Public Comment

West Berkeley Thrives as a Manufacturing Ecology

By Bernard Marszalek
Thursday October 25, 2012 - 05:19:00 PM

A house does not make a home. In the same way, only homes make a neighborhood. In both cases, human agency transforms the material into the social. 

But there is more here. It isn’t simply living together that creates a home, but a certain way of living together. The richer the interactions in the house the more it is a home. Living with others can be hell and the only refuge our bedroom. 

This happens in neighborhoods also – houses become bunkers and apartment buildings practically sell themselves as domains of (secure) privacy. A neighborhood populated with only anonymous dwellers is a dull neighborhood. Likewise, an area that’s only a marketplace of businesses on a commercial street is not a neighborhood, but a mall. 

Ideally a neighborhood serves as a locus for its inhabitants to encounter each other purposefully, in community meetings, school activities, sports, and vicariously, in parks, stores, cafes, theatres and, most importantly, on the sidewalks. Geographic setting sometimes defines the neighborhood to the advantage of creating these encounters. But human-made barriers, wide streets, train tracks, even parks often create neighborhood boundaries. Scale is important here also. 

What destroys neighborhoods? Poverty. But also Capital, as in mega-investments, homogenizes space for profit and destroys neighborhoods. By “homogenization of space”, I mean, for instance, space dominated by suburban tract homes and industrial “parks.” The most glaring example of this homogenization of space can be seen from space, that is, flying over the American Midwest, where agro-business and mining have seized vast stretches to manufacture monotonous landscapes. That same dynamic works on a smaller scale everywhere. 

The ambience of a neighborhood, slowly nurtured by its residents, if it suits the moneyed interests of a city, will be pouched for profit. The corporate rot will begin with the commercial district. Beware the neighborhood where Capital sees an opportunity for “development.” 

Every ruse will be used to buy up land, to influence planning officials and pressure politicians with laudatory schemes to enlarge the tax base, increase employment, and develop “green businesses” or simply to “modernize” – which means simply “make room for the rich.” 

Those who object, mainly the residents of the unique neighborhood, but also those who simply enjoy visiting occasionally to enjoy its character, will be tarred with one slander or another. This is exactly what we are witnessing in West Berkeley. A few mega-developers and their supporters in City Hall slander those who inhabit the old working-class township of Oceanview, as it was called before incorporation into Berkeley. 

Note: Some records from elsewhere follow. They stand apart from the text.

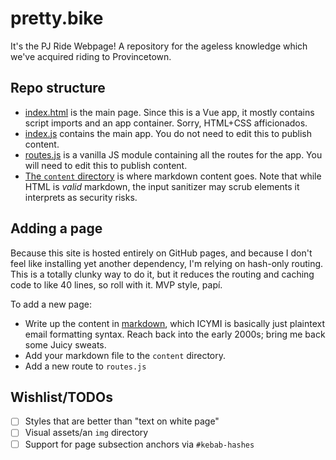 # pretty.bike
It's the PJ Ride Webpage! A repository for the ageless knowledge which we've acquired riding to Provincetown.

## Repo structure
- [index.html](./index.html) is the main page. Since this is a Vue app, it mostly contains script imports and an app container. Sorry, HTML+CSS afficionados.
- [index.js](./src/index.js) contains the main app. You do not need to edit this to publish content.
- [routes.js](./src/routes.js) is a vanilla JS module containing all the routes for the app. You will need to edit this to publish content.
- [The `content` directory](./content) is where markdown content goes. Note that while HTML is _valid_ markdown, the input sanitizer may scrub elements it interprets as security risks.

## Adding a page
Because this site is hosted entirely on GitHub pages, and because I don't feel like installing yet another dependency, I'm relying on hash-only routing. This is a totally clunky way to do it, but it reduces the routing and caching code to like 40 lines, so roll with it. MVP style, papí.

To add a new page:
- Write up the content in [markdown](https://github.com/adam-p/markdown-here/wiki/Markdown-Cheatsheet), which ICYMI is basically just plaintext email formatting syntax. Reach back into the early 2000s; bring me back some Juicy sweats.
- Add your markdown file to the `content` directory.
- Add a new route to `routes.js`

## Wishlist/TODOs
- [ ] Styles that are better than "text on white page"
- [ ] Visual assets/an `img` directory
- [ ] Support for page subsection anchors via `#kebab-hashes` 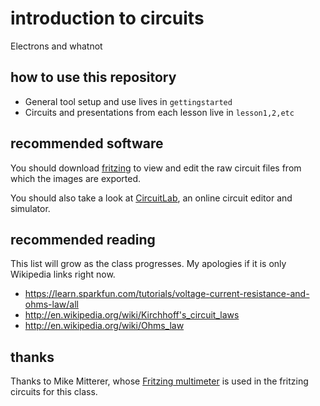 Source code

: # introduction to circuits
Electrons and whatnot

## how to use this repository

* General tool setup and use lives in `gettingstarted`
* Circuits and presentations from each lesson live in `lesson1,2,etc`

## recommended software

You should download [fritzing](http://fritzing.org/home/) to view and edit the raw circuit files from which the images are exported.

You should also take a look at [CircuitLab](https://www.circuitlab.com/), an online circuit editor and simulator.

## recommended reading
This list will grow as the class progresses. My apologies if it is only Wikipedia links right now.

* https://learn.sparkfun.com/tutorials/voltage-current-resistance-and-ohms-law/all
* http://en.wikipedia.org/wiki/Kirchhoff's_circuit_laws
* http://en.wikipedia.org/wiki/Ohms_law

## thanks
Thanks to Mike Mitterer, whose [Fritzing multimeter](https://github.com/MikeMitterer/fritzing-multimeter) is used in the fritzing circuits for this class.
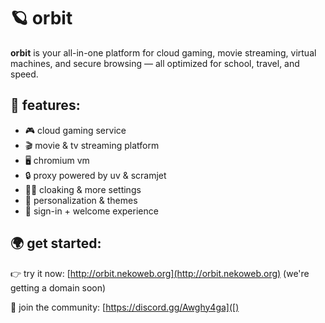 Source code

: # 🪐 orbit

**orbit** is your all-in-one platform for cloud gaming, movie streaming, virtual machines, and secure browsing — all optimized for school, travel, and speed.

## 🚀 features:
- 🎮 cloud gaming service  
- 🎬 movie & tv streaming platform
- 🖥️ chromium vm  
- 🔒 proxy powered by uv & scramjet  
- 🕵️‍♂️ cloaking & more settings
- 🎨 personalization & themes  
- 🔑 sign-in + welcome experience 

## 🌍 get started:
👉 try it now: [http://orbit.nekoweb.org](http://orbit.nekoweb.org) (we're getting a domain soon)

💬 join the community: [https://discord.gg/Awghy4ga]([)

The major slander, that West Berkeley is a derelict neighborhood in need of vitalization, though its low vacancy rate is the envy of other manufacturing areas in the East Bay, is superseded by their lie that high-tech entrepreneurs, from the bowels of UCB’s labs, are eager to rescue the area from its current blight. This last fantasy has been propagated by the notion that UCB engineers and scientists need space to capitalize their projects. Last year, however, according to the annual report of the University of California’s Technology Transfer Program, only five businesses were developed. And not all necessarily needed the “incubator” space that the developers maintain is in great demand. 

It is obvious that the game played here is “bait and switch.” First you tell the populace that hi-tech is desperate for space, or that green jobs could be created, or whatever sounds seductive, and then after the structures are built they get rented to whomever has the money for a waterside location overlooking the Bay and close to the freeway. 

In the meantime, the “developed” land escalates the value of adjacent real estate and the current tenants – small businesses and artisans, for instance – are displaced and the character of West Berkeley disappears. West Berkeley resembles a manufacturing ecology, with one business purchasing from another, one servicing still others and the whole complex related to the needs of the residents nearby. This network of relationships attracts new businesses all the time. Currently, for example, an innovative project to develop a cluster of small kitchens for start-ups in the food business nears completion. 

The growth of new small industrial spaces occurs at a pace and a scale that blends into the surrounding community, but it is not, of course, at the pace and scale for huge returns. It seems to me that if we endorse a steady state economy in theory, then we should protect it in reality 


Bernard Marszalek is a former member of Inkworks Press, a West Berkeley manufacturer.